Y como toda buena gallina de huevos de oro que nazca, la meca de Hollywood debía seguir estirando el chicle hasta que no dé más de sí. Y Spectre evidencia que esta gallina estaba muriéndose ya desde el primer plano de la película. A pesar de un muy buen prólogo (aunque tampoco es para tirar cohetes, señores), a Craig se le nota cansado y harto del personaje que lleva cuatro películas interpretando. No hace falta que lo remarque en las declaraciones fuera de micro, se le nota en cada plano que aparece en pantalla. Los guionistas han querido mezclar la fórmula nueva con la antigua y fallan en el intento: tanto porque al Bond de Craig ya no le queda nada por decir y porque los elementos clásicos siguen sin funcionar en esta era. Muchos espectadores se verán complacidos porque en Spectre vuelven a aparecer los elementos definitorios del personaje: los paisajes exóticos, el coche y, sobre todo, las mujeres. Aunque en verdad nunca habían dejado de estar presentes, aquí se intensifica mucho más estos aspectos, volviendo a la sota, el caballo y el rey, sólo que a mí no me funcionan o ya no les veo tanto sentido. Craig está cansado y ya no sabe qué nueva faceta dramática ha de presentar su personaje, mientras que Christoph Waltz activa su piloto automático para construir su villano y nos presenta un Hans Landa descafeinado, una amenaza que no se termina de ver en ningún momento y que no hace acto de presencia hasta la hora y media de película, logrando que ésta tenga el metraje más largo de toda la saga y haciendo incluso que nos aburramos en ciertos momentos. En cuanto al papel de las mujeres Bond de esta nueva entrega mejor ni entramos, puesto que una -a pesar de aparecer en toda la campaña promocional del film- sólo aparece 4 minutos y la otra tiene la misma calidad dramática que una lechuga hervida.

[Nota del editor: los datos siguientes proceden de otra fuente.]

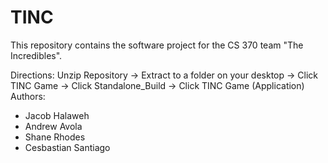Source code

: # TINC

This repository contains the software project for the CS 370 team "The Incredibles".


Directions: Unzip Repository -> Extract to a folder on your desktop -> Click TINC Game -> Click Standalone_Build -> Click TINC Game (Application)
Authors:
  - Jacob Halaweh
  - Andrew Avola
  - Shane Rhodes
  - Cesbastian Santiago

Spectre ha dejado la saga en el mismo punto que la dejó Pierce Brosnan: es entretenida, se deja ver, tiene buenas secuencias de acción y no aburre... pero es la vuelta a lo más de lo mismo, a lo que ya hemos visto tantas y tantas veces. Nuevos tiempos exigen a nuevos Bond. Y si Daniel Craig no quiere seguir siéndolo dejad que no lo sea y cededle el testigo a otro, tanto a un nuevo actor como a un nuevo director que aporte ideas frescas o le pegue un giro de 180º a una saga que está pidiendo a gritos cambios en todas las facetas que la han definido.